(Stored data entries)
• • • •
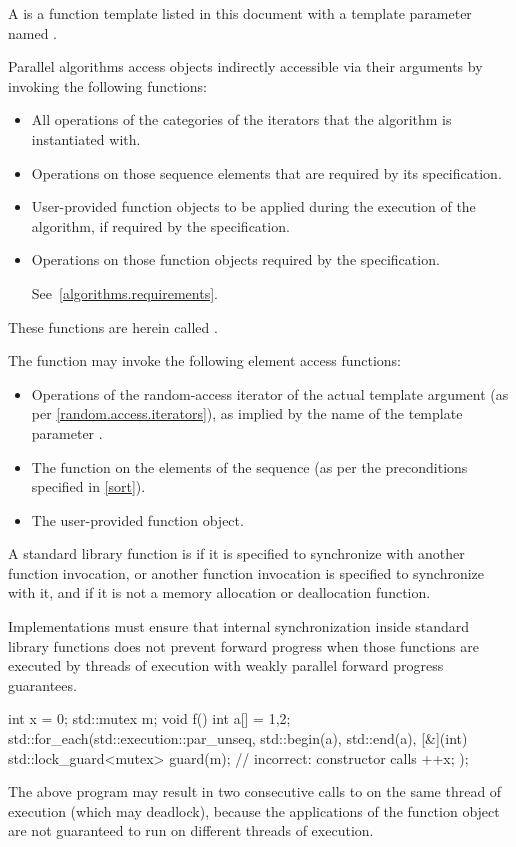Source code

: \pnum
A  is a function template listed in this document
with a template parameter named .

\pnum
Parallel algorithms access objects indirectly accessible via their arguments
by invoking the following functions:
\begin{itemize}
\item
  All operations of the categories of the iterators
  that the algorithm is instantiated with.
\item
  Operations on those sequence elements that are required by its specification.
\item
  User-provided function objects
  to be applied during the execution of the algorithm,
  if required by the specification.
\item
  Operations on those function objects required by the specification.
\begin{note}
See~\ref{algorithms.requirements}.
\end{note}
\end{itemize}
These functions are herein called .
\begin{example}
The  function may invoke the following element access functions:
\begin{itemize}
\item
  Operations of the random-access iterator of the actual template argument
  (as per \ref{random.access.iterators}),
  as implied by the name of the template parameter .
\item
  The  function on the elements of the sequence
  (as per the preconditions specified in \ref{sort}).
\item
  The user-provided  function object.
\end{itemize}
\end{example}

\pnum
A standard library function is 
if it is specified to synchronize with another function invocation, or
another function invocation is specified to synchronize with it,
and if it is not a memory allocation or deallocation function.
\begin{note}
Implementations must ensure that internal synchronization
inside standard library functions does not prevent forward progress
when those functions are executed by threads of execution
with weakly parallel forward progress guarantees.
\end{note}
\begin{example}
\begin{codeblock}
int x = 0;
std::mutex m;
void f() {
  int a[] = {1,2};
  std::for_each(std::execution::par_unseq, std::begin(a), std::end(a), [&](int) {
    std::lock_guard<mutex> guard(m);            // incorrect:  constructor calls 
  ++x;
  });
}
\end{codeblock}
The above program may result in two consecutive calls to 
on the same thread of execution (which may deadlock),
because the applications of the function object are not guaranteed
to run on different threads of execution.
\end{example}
• • • •
What to produce >> Quote only what lies between the first line of the records and the line containing "All operations of", please, including both lines and excluding images.

Response to the task >>
Source code

: \pnum
A  is a function template listed in this document
with a template parameter named .

\pnum
Parallel algorithms access objects indirectly accessible via their arguments
by invoking the following functions:
\begin{itemize}
\item
  All operations of the categories of the iterators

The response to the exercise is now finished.